Talk:Data deduplication

Computing High‑importance

	This article is within the scope of WikiProject Computing, a collaborative effort to improve the coverage of computers, computing, and information technology on Wikipedia. If you would like to participate, please visit the project page, where you can join the discussion and see a list of open tasks.ComputingWikipedia:WikiProject ComputingTemplate:WikiProject ComputingComputing articles
High	This article has been rated as High-importance on the project's importance scale.

meaning[edit]

I think Data De-duplication or tripple D means the removal of redundant and duplicate data at subfile level. The email example is Single Instance storage (SIS). Some vendors often use the glass of water examples for Deduplication. Compression is also a technology to remove redundant data for archive purpose. Even with single instance storage, to backup a glass of water, another glass will be needed to copy the water atom by atom. With 3D, to backup a glass of water, a map of the atom is with a single atom (H2O) is created, thus reduce the capacity requirement to 1/500 or 1/1000 of orginal data.

just for the record I think it would be a really bad habit to get into, to use "3D" as the abbreviation for "data deduplication", for obvious reasons. would love to see more info on this subject, specifically, an explanation differentiating this from deduplication at the file level, and a link to what that is called. "file organizing" etc. far too generic to find any useful results. cheers. —Preceding unsigned comment added by 68.41.20.99 (talk) 16:15, 3 March 2010 (UTC)[reply]

OK, so WHERE is this implemented ???[edit]

The article doesn't list a single practical implemention. Where is this implemented? In which file system for example? --boarders paradise (talk) 00:06, 6 July 2011 (UTC)[reply]

When I modified the article (think I was using the name StorageMogul) a year ago I also added a bunch of references to different implementations to cite real world examples of different techniques in use by various vendors. I think only one remains. Dont have the energy to get into a wikifight to put it back. Fabkins (talk) 13:25, 7 July 2011 (UTC)[reply]

I restored the section Major commercial players and technology.
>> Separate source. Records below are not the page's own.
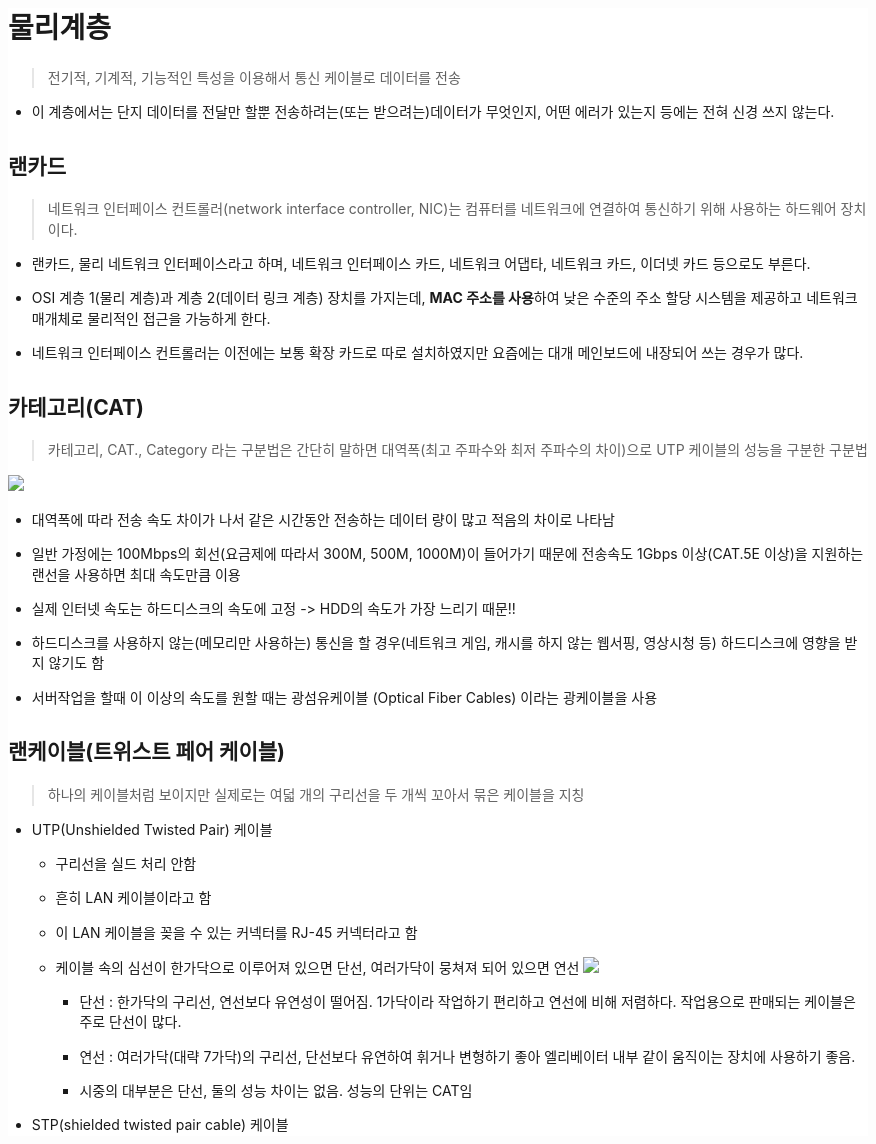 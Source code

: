 # 물리계층

> 전기적, 기계적, 기능적인 특성을 이용해서 통신 케이블로 데이터를 전송

- 이 계층에서는 단지 데이터를 전달만 할뿐 전송하려는(또는 받으려는)데이터가 무엇인지, 어떤 에러가 있는지 등에는 전혀 신경 쓰지 않는다. 

## 랜카드

> 네트워크 인터페이스 컨트롤러(network interface controller, NIC)는 컴퓨터를 네트워크에 연결하여 통신하기 위해 사용하는 하드웨어 장치이다.

- 랜카드, 물리 네트워크 인터페이스라고 하며, 네트워크 인터페이스 카드, 네트워크 어댑타, 네트워크 카드, 이더넷 카드 등으로도 부른다.

- OSI 계층 1(물리 계층)과 계층 2(데이터 링크 계층) 장치를 가지는데, **MAC 주소를 사용**하여 낮은 수준의 주소 할당 시스템을 제공하고 네트워크 매개체로 물리적인 접근을 가능하게 한다.

- 네트워크 인터페이스 컨트롤러는 이전에는 보통 확장 카드로 따로 설치하였지만 요즘에는 대개 메인보드에 내장되어 쓰는 경우가 많다.

## 카테고리(CAT)

> 카테고리, CAT., Category 라는 구분법은 간단히 말하면 대역폭(최고 주파수와 최저 주파수의 차이)으로 UTP 케이블의 성능을 구분한 구분법

![](https://velog.velcdn.com/images/eoveol/post/a39a48ae-f4f2-4233-be74-292150874218/image.png)

- 대역폭에 따라 전송 속도 차이가 나서 같은 시간동안 전송하는 데이터 량이 많고 적음의 차이로 나타남

- 일반 가정에는 100Mbps의 회선(요금제에 따라서 300M, 500M, 1000M)이 들어가기 때문에 전송속도 1Gbps 이상(CAT.5E 이상)을 지원하는 랜선을 사용하면 최대 속도만큼 이용

- 실제 인터넷 속도는 하드디스크의 속도에 고정
  -> HDD의 속도가 가장 느리기 때문!!

- 하드디스크를 사용하지 않는(메모리만 사용하는) 통신을 할 경우(네트워크 게임, 캐시를 하지 않는 웹서핑, 영상시청 등) 하드디스크에 영향을 받지 않기도 함

- 서버작업을 할때 이 이상의 속도를 원할 때는 광섬유케이블 (Optical Fiber Cables) 이라는 광케이블을 사용

## 랜케이블(트위스트 페어 케이블)

> 하나의 케이블처럼 보이지만 실제로는 여덟 개의 구리선을 두 개씩 꼬아서 묶은 케이블을 지칭

- UTP(Unshielded Twisted Pair) 케이블
  
  - 구리선을 실드 처리 안함
  
  - 흔히 LAN 케이블이라고 함
  
  - 이 LAN 케이블을 꽂을 수 있는 커넥터를 RJ-45 커넥터라고 함
  
  - 케이블 속의 심선이 한가닥으로 이루어져 있으면 단선, 여러가닥이 뭉쳐져 되어 있으면 연선
    ![](https://velog.velcdn.com/images/eoveol/post/7e67b340-a7b5-4dff-9699-6e9b5af89ced/image.png)
    
    - 단선 : 한가닥의 구리선, 연선보다 유연성이 떨어짐. 1가닥이라 작업하기 편리하고 연선에 비해 저렴하다. 작업용으로 판매되는 케이블은 주로 단선이 많다.
    
    - 연선 : 여러가닥(대략 7가닥)의 구리선, 단선보다 유연하여 휘거나 변형하기 좋아 엘리베이터 내부 같이 움직이는 장치에 사용하기 좋음.
    
    - 시중의 대부분은 단선, 둘의 성능 차이는 없음. 성능의 단위는 CAT임

- STP(shielded twisted pair cable) 케이블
It was removed by the revision

08:31, 28 November 2010‎ Marokwitz (talk | contribs)‎ m . . (18,067 bytes) (-4,629)‎ . . (Non notable / adverting, no citations) (undo)

I don't see it as useful in its current status, but it's not adverting nor there's a reason to remove such information. Medende (talk) 19:44, 12 July 2012 (UTC)[reply]

some are free, so I remove commercial — Preceding unsigned comment added by 24.226.192.10 (talk) 23:54, 4 October 2012 (UTC)[reply]

SIS is implemented in Windows Server OS'. It is mainly used as part of things like WDS where multiple images are stored on a server for reimaging/staging workstations. You should do a little more research before challenging something.

Merge proposal[edit]

A recent contribution by Skeptiks (talk · contribs) indicates that Data deduplication and Single-instance storage are "somewhat synonymous". Perhaps a merge is in order. -—Kvng 15:41, 22 November 2012 (UTC)[reply]

Speaking as the editor of the SNIA Dictionary, I can understand the motivation for this, but disagree. SIS systems do not necessarily do what is usually thought of as dedup. Alanyoder (talk) 01:57, 21 December 2012 (UTC)[reply]

I agree with Alanyoder. The distinction is subtle from the user's point-of-view but quite meaningful from the developer's perspective. ThomasMikael (talk) 22:47, 19 February 2013 (UTC)[reply]

I also agree with Alanyoder. SIS and Data-Deduplication are related but totally different. It is perfectly possible to have a system that does SIS, but does not do active data-deduplication. A good example is an e-mail system that only stores one copy of an e-mail (SIS), but if you get two different e-mails with the exact same attachment, it is stored twice, because the system is not doing any active data-duplication to create a single pointer to one location. Joel2600 (talk) 11:49, 6 June 2013 (UTC)[reply]

Merge same topic Widefox; talk 13:01, 4 April 2013 (UTC)[reply]

I also agree that they are related, but they are not the same. This should be preserved as a seperate topic. — Preceding unsigned comment added by 12.16.33.89 (talk) 13:08, 14 August 2013 (UTC)[reply]

Rabin?[edit]

How can an article on data deduplication not contain a link to Rabin's fingerprinting algorithm? — Preceding unsigned comment added by 70.181.173.18 (talk) 11:38, 28 February 2013 (UTC)[reply]

Wikipedia needs relevant information[edit]

I agree with several of the discussions here.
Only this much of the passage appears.